## Provided entries

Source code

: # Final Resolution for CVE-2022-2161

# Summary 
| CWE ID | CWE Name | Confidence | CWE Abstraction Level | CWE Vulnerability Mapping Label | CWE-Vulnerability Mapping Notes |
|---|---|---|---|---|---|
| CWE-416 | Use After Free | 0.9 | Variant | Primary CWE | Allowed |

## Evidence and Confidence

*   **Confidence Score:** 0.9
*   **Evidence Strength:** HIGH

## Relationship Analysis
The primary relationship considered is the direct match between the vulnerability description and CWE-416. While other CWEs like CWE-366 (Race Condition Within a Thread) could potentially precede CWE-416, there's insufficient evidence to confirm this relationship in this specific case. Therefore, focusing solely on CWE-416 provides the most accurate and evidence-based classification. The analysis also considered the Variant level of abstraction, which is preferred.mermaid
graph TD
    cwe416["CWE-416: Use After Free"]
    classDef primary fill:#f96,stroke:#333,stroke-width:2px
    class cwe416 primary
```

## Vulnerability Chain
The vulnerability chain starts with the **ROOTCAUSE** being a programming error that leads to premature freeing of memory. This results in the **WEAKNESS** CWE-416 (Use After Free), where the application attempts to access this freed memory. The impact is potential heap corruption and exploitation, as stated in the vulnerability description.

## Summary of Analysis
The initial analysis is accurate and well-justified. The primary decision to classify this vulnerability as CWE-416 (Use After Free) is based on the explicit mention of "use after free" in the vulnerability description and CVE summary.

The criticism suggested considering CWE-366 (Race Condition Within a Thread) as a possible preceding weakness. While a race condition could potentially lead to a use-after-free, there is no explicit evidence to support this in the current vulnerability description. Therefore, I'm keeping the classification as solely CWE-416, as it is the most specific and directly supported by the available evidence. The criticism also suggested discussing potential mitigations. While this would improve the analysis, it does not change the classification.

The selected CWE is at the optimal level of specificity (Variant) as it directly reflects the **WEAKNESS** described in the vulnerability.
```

## What to do
Show every line in the entries where the string "Variant" occurs.

## Answer box
| CWE-416 | Use After Free | 0.9 | Variant | Primary CWE | Allowed |
The primary relationship considered is the direct match between the vulnerability description and CWE-416. While other CWEs like CWE-366 (Race Condition Within a Thread) could potentially precede CWE-416, there's insufficient evidence to confirm this relationship in this specific case. Therefore, focusing solely on CWE-416 provides the most accurate and evidence-based classification. The analysis also considered the Variant level of abstraction, which is preferred.mermaid
The selected CWE is at the optimal level of specificity (Variant) as it directly reflects the **WEAKNESS** described in the vulnerability.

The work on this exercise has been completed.